#### INFORMATION PROVIDED:
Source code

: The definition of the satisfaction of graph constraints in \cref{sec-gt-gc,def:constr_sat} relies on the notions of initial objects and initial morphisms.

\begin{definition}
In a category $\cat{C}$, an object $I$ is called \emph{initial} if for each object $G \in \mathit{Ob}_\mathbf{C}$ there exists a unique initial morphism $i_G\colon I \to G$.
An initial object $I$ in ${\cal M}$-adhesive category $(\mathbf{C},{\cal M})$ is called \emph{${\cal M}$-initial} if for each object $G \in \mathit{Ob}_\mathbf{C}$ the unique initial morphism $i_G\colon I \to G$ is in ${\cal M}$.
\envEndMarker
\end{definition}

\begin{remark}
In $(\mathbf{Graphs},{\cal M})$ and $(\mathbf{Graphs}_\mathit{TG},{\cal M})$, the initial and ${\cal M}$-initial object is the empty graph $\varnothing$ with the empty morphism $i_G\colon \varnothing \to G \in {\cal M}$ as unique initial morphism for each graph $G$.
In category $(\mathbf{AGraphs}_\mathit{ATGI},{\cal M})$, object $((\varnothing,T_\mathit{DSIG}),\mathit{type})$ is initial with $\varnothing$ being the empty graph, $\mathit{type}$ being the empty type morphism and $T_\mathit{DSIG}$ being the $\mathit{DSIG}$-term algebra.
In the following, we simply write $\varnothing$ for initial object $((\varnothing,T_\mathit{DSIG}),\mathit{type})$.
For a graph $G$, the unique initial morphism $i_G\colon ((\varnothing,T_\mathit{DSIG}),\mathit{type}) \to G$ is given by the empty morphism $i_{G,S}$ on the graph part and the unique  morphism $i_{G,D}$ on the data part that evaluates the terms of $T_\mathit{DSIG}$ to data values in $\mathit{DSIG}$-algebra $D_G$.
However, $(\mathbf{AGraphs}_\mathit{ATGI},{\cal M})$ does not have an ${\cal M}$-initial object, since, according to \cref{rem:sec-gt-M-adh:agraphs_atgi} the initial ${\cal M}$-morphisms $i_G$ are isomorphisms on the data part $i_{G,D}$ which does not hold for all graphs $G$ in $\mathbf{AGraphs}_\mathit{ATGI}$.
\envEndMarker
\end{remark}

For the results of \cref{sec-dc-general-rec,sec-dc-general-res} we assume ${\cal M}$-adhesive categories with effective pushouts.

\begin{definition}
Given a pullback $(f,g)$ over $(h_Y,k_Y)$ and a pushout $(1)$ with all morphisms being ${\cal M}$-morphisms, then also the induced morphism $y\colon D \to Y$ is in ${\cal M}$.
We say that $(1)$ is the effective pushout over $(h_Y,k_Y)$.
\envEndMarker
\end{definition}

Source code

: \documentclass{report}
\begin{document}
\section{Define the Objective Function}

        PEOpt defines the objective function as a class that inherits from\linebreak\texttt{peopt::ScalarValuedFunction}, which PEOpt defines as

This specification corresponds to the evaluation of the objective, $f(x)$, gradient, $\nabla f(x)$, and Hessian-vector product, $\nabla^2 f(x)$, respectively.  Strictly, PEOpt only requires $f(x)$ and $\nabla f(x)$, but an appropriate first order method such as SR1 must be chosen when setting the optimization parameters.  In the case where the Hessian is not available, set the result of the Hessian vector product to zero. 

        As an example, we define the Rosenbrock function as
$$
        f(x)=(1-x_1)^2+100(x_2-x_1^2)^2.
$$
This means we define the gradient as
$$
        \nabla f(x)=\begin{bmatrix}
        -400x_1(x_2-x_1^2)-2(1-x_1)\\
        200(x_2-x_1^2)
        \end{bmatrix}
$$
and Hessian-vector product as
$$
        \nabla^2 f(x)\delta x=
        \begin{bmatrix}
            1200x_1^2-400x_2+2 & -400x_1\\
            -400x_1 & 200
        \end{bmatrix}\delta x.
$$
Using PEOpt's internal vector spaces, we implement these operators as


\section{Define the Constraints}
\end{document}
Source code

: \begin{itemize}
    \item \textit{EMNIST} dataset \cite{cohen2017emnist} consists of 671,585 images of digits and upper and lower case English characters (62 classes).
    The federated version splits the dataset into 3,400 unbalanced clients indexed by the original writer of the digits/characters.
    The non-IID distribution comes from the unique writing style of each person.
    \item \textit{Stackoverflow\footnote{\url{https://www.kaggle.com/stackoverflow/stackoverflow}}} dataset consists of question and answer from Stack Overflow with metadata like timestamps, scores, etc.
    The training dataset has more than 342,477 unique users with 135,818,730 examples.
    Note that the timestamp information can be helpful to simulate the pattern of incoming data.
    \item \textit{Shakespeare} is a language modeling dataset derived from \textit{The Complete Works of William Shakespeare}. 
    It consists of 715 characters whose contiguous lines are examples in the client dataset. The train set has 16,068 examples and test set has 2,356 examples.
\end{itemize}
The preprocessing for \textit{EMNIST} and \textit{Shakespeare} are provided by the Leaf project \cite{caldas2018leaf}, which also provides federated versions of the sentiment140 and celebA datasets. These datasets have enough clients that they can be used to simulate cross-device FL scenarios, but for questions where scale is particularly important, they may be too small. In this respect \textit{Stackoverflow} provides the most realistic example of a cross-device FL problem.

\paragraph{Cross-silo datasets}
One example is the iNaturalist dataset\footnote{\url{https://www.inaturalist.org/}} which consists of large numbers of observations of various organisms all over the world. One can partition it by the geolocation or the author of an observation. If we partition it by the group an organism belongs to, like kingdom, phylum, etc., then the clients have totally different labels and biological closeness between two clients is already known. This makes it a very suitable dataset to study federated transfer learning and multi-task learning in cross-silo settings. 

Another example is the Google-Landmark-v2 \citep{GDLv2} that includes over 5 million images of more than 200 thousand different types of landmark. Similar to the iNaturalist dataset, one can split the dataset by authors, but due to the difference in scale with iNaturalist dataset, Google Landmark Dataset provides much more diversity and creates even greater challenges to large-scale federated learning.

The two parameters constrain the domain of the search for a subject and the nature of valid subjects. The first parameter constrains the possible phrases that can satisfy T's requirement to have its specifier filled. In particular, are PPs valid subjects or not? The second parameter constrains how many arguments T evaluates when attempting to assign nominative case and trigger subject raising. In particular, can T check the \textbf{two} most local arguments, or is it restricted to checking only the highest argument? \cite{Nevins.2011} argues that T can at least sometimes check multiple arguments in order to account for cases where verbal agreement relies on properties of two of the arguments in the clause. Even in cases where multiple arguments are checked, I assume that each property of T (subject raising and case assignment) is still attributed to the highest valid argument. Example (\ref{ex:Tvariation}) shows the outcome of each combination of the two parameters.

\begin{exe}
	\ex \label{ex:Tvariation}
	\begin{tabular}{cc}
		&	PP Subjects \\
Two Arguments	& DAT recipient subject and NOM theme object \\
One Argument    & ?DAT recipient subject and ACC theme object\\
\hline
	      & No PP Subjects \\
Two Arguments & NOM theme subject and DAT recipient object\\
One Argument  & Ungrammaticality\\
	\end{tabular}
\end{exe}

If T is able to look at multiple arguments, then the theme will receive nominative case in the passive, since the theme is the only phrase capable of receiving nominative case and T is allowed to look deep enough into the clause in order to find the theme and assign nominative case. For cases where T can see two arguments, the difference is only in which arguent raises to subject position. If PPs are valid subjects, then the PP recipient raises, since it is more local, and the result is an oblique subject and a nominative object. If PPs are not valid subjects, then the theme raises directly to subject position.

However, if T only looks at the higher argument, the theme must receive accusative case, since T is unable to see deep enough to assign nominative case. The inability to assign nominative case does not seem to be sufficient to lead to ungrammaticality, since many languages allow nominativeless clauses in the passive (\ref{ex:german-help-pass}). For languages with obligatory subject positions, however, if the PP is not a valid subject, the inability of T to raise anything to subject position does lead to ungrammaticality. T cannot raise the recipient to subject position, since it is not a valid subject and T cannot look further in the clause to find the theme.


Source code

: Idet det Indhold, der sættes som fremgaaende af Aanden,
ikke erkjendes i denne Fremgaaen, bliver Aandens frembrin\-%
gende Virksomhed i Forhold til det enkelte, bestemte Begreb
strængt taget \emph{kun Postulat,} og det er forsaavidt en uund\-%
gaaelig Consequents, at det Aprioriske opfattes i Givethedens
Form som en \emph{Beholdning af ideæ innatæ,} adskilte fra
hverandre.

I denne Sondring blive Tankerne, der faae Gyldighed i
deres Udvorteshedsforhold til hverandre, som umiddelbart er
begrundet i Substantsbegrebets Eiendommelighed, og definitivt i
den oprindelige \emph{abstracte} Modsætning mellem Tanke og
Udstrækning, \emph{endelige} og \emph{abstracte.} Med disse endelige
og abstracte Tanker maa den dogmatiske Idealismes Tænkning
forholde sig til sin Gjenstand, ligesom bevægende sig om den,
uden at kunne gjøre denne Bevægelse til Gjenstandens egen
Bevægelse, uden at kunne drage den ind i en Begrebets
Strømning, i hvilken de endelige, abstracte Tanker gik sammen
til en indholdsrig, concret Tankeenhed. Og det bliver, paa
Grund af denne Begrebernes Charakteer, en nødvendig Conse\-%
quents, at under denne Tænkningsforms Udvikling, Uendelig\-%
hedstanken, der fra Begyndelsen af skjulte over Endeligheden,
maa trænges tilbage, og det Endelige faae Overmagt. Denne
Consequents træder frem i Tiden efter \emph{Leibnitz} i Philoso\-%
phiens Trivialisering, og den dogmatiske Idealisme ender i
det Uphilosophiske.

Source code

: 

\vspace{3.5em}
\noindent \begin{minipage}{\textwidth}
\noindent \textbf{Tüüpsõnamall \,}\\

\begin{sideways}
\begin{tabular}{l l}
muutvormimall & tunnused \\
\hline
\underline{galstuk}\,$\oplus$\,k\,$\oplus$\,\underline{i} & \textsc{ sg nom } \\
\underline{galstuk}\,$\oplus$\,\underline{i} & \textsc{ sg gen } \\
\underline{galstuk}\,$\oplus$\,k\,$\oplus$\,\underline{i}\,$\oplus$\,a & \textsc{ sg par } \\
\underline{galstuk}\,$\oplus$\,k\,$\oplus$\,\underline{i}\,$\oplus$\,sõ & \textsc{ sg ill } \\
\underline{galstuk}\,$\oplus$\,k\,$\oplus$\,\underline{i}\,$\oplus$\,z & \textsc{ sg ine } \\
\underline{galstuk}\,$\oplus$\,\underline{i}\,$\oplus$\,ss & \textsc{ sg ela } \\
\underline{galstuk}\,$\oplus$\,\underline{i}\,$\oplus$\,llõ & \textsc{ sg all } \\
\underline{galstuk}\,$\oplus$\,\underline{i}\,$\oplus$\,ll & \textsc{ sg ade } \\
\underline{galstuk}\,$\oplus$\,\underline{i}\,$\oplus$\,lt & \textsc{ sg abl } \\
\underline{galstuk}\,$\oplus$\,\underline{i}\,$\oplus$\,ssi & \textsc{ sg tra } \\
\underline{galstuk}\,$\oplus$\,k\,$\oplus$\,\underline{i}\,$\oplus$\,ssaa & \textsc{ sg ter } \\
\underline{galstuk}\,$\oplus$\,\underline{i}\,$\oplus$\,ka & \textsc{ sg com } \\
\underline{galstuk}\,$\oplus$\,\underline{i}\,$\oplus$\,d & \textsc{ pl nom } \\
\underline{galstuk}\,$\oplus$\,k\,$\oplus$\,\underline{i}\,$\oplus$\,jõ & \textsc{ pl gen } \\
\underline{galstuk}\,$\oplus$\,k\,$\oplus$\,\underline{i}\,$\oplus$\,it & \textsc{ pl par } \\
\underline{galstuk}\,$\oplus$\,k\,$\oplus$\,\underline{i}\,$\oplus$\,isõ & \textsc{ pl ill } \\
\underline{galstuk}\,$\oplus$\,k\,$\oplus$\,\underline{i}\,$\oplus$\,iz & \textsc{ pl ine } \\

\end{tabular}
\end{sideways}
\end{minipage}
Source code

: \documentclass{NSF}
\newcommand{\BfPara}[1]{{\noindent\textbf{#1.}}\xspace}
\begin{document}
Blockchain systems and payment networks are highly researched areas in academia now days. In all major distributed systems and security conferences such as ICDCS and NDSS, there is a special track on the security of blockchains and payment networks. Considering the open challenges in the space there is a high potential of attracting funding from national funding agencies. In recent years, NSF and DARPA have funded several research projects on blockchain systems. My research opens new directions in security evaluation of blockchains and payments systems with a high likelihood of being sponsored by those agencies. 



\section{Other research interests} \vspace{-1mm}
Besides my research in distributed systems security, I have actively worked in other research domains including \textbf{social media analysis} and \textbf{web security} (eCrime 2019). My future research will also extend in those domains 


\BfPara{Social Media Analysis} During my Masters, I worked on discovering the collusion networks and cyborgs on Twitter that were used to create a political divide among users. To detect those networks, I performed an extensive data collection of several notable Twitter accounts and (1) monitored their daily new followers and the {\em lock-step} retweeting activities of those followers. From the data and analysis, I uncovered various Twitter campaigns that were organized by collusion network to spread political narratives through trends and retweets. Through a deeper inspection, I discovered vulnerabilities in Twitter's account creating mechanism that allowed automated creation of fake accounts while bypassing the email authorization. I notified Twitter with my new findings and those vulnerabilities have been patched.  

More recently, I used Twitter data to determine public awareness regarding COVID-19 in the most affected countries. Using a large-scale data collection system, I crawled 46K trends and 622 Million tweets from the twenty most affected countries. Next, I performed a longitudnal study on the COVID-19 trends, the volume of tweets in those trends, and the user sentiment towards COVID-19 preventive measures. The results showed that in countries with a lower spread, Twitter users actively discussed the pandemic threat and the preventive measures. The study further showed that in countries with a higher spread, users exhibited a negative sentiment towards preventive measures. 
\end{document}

#### WORK ITEM:
From the records, copy out each line that includes the string "distributed".

#### OUTPUT FOR THIS TASK:
Blockchain systems and payment networks are highly researched areas in academia now days. In all major distributed systems and security conferences such as ICDCS and NDSS, there is a special track on the security of blockchains and payment networks. Considering the open challenges in the space there is a high potential of attracting funding from national funding agencies. In recent years, NSF and DARPA have funded several research projects on blockchain systems. My research opens new directions in security evaluation of blockchains and payments systems with a high likelihood of being sponsored by those agencies. 
Besides my research in distributed systems security, I have actively worked in other research domains including \textbf{social media analysis} and \textbf{web security} (eCrime 2019). My future research will also extend in those domains 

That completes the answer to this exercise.